How to complete this task
Write each line exactly as it stands, from the line containing "本项目基于ROS，目的在于基于视觉语义滤除激光点云中的动态点。" through the end of the data.

Stored data entries

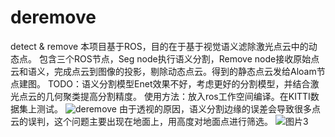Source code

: # deremove
detect & remove
本项目基于ROS，目的在于基于视觉语义滤除激光点云中的动态点。
包含三个ROS节点，Seg node执行语义分割，Remove node接收原始点云和语义，完成点云到图像的投影，剔除动态点云。得到的静态点云发给Aloam节点建图。
TODO：语义分割模型Enet效果不好，考虑更好的分割模型，并结合激光点云的几何聚类提高分割精度。
使用方法：放入ros工作空间编译。在KITTI数据集上测试。
![deremove](https://user-images.githubusercontent.com/42105276/189855013-44142777-d37d-41f8-b9e1-be1d35981d7a.png)
由于透视的原因，语义分割边缘的误差会导致很多点云的误判，这个问题主要出现在地面上，用高度对地面点进行筛选。
![图片3](https://user-images.githubusercontent.com/42105276/189471492-9e1b5675-ea8e-4e4b-9252-b13b59cfb2c2.png)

Solution for this problem
本项目基于ROS，目的在于基于视觉语义滤除激光点云中的动态点。
包含三个ROS节点，Seg node执行语义分割，Remove node接收原始点云和语义，完成点云到图像的投影，剔除动态点云。得到的静态点云发给Aloam节点建图。
TODO：语义分割模型Enet效果不好，考虑更好的分割模型，并结合激光点云的几何聚类提高分割精度。
使用方法：放入ros工作空间编译。在KITTI数据集上测试。
![deremove](https://user-images.githubusercontent.com/42105276/189855013-44142777-d37d-41f8-b9e1-be1d35981d7a.png)
由于透视的原因，语义分割边缘的误差会导致很多点云的误判，这个问题主要出现在地面上，用高度对地面点进行筛选。
![图片3](https://user-images.githubusercontent.com/42105276/189471492-9e1b5675-ea8e-4e4b-9252-b13b59cfb2c2.png)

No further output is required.